Work request:
Find all the lines in the entries below that hold the word "redirection" and copy them.

Rendered images with source text:

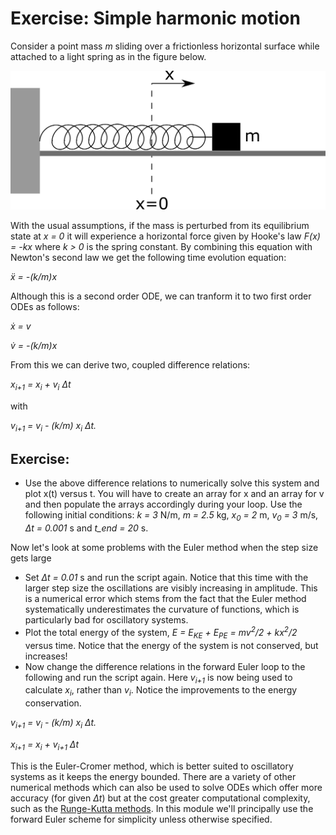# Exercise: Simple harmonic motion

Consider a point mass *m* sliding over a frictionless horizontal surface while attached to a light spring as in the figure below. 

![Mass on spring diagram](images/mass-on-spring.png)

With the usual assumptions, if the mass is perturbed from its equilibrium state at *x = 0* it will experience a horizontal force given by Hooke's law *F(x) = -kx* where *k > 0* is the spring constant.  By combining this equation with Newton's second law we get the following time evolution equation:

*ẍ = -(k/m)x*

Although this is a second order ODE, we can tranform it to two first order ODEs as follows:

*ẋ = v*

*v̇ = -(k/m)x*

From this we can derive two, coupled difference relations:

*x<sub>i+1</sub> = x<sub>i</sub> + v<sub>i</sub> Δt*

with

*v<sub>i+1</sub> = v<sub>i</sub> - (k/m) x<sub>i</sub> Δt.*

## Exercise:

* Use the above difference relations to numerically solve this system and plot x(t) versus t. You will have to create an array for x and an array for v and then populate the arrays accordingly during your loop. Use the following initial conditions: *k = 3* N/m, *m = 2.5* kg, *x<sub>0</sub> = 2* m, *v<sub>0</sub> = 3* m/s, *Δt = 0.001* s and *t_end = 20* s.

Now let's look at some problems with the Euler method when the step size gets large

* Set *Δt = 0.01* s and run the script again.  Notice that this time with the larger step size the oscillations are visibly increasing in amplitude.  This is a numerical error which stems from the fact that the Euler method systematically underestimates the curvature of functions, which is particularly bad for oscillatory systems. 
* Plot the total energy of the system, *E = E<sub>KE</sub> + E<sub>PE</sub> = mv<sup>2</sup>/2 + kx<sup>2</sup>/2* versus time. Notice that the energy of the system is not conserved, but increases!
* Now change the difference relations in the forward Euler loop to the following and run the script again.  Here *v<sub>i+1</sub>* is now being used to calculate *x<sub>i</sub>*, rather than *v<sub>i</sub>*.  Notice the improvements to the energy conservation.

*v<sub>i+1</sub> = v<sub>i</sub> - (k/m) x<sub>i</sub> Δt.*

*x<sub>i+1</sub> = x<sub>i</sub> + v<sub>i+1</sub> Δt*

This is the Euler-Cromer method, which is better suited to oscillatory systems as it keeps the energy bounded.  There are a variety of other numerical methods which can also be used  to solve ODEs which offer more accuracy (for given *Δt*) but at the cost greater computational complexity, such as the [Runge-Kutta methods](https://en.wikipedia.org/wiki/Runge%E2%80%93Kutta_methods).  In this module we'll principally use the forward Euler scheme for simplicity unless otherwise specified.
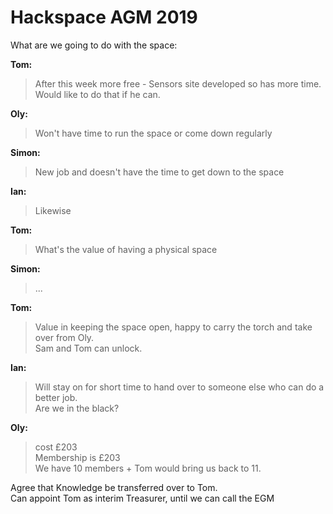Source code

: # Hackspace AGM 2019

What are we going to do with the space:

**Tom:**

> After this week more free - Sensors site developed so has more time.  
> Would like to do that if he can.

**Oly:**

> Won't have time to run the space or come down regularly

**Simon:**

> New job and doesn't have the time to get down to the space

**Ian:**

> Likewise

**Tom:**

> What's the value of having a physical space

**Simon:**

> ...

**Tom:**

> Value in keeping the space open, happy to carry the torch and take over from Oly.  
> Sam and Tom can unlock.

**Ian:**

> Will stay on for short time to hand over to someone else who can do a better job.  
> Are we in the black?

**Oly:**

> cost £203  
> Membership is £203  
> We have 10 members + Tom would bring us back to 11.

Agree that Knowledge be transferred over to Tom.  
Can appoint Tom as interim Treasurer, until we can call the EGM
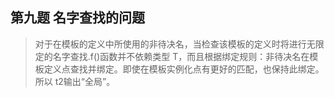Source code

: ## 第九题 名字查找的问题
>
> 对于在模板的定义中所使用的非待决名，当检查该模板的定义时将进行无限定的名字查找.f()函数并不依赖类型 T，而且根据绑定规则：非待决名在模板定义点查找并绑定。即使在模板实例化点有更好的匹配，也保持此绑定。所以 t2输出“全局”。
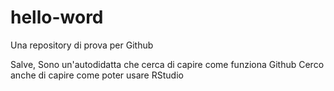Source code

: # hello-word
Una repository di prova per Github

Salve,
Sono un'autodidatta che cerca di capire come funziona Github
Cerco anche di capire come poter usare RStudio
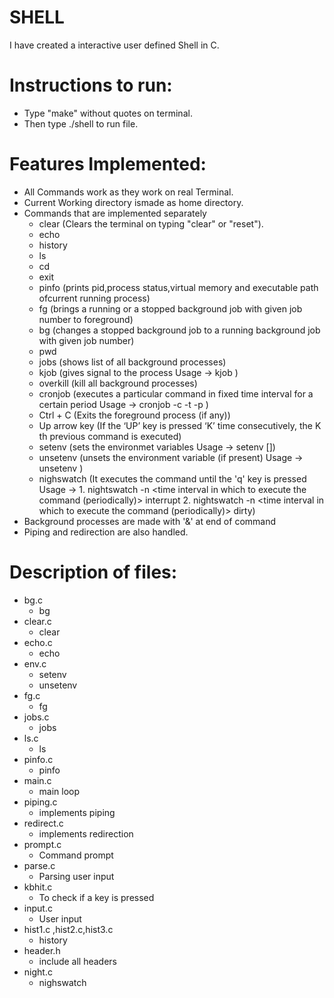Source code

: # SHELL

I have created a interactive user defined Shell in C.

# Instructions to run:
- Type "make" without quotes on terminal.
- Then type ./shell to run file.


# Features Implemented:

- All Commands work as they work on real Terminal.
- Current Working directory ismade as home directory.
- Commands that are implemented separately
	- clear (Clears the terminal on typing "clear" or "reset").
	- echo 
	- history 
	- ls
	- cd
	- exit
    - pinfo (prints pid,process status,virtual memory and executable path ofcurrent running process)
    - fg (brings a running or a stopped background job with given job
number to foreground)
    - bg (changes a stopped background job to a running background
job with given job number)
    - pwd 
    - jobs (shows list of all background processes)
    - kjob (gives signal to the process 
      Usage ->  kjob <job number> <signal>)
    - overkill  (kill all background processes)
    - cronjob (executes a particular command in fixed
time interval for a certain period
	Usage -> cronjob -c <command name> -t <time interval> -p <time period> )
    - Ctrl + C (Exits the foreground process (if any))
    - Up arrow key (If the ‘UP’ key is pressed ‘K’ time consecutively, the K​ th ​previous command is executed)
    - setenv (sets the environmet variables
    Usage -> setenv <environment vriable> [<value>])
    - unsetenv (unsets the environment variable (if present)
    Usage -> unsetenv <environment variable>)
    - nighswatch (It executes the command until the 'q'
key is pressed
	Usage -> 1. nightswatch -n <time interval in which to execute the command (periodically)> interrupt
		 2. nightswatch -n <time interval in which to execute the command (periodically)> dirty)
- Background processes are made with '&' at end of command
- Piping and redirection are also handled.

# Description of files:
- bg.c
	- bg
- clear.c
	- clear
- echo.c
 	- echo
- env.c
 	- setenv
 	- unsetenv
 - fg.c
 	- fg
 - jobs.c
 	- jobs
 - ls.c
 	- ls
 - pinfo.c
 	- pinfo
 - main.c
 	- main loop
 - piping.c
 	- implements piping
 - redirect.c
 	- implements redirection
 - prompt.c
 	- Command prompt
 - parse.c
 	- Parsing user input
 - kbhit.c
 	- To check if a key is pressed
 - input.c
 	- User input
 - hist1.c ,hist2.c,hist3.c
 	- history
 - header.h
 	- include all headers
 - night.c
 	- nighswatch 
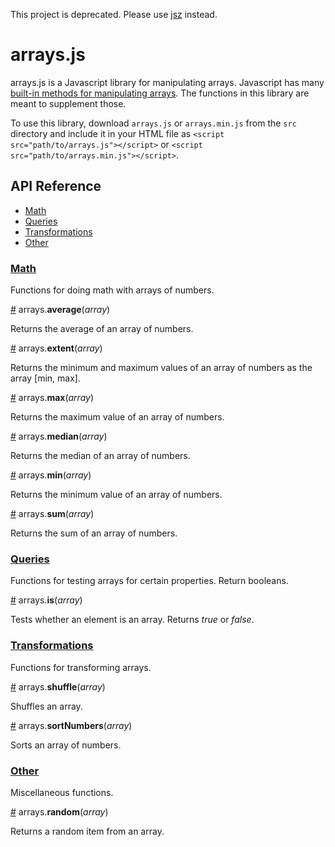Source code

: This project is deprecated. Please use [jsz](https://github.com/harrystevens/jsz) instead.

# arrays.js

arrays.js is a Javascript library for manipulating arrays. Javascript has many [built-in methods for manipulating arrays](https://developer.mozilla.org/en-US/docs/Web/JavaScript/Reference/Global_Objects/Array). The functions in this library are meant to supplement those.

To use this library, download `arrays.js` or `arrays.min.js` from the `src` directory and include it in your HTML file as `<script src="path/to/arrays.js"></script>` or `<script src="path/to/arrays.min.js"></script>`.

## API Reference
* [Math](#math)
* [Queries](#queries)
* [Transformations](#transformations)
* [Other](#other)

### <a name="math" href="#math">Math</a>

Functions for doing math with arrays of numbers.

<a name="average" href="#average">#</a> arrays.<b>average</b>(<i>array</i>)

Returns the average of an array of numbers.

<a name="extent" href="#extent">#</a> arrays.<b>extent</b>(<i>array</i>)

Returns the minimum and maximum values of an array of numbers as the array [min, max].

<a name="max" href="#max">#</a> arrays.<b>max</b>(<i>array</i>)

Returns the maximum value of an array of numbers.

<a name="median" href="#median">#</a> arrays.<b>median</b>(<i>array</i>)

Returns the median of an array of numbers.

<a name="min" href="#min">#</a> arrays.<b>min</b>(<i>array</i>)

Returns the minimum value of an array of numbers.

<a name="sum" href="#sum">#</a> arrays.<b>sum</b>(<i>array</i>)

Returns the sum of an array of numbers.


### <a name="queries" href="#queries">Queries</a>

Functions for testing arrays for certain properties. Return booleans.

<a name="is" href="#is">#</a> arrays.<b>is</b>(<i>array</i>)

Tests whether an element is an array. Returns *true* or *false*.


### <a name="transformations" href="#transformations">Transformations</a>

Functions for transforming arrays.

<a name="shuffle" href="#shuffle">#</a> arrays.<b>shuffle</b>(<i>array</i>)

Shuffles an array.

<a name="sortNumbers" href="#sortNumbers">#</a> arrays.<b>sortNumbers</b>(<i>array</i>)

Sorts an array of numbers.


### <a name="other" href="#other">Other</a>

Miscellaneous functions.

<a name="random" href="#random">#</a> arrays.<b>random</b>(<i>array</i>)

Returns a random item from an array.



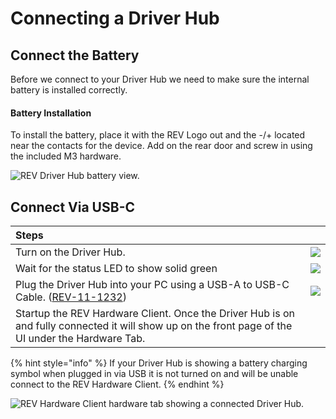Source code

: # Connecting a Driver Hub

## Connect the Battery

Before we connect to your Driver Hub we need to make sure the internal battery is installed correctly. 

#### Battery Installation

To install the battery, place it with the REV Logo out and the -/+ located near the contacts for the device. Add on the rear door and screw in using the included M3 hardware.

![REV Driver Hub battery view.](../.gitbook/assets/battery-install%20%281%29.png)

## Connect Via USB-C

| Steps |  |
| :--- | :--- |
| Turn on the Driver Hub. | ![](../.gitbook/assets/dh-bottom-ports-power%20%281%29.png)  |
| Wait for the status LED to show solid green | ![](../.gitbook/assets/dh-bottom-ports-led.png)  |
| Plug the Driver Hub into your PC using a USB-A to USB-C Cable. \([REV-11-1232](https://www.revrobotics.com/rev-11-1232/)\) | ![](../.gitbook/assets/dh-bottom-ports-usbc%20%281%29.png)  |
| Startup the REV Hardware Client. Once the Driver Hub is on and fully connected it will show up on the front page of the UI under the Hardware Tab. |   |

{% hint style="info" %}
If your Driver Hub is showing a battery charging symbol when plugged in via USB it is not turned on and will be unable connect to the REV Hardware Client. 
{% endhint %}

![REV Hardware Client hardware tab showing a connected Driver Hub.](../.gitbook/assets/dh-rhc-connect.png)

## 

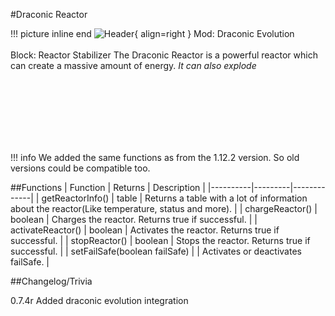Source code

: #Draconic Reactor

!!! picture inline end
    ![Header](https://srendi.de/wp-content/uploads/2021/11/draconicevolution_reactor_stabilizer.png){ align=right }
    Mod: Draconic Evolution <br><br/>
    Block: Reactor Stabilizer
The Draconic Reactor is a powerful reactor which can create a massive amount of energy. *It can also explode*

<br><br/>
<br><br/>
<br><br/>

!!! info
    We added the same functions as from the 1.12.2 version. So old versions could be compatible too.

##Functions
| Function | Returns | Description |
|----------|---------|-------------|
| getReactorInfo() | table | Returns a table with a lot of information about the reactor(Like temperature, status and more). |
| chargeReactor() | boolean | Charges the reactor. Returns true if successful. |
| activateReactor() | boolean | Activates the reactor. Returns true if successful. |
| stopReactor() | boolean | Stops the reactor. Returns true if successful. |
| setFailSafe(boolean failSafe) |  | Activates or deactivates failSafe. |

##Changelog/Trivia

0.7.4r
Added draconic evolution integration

Problem solution:
- Piping and redirection are also handled.
 	- implements redirection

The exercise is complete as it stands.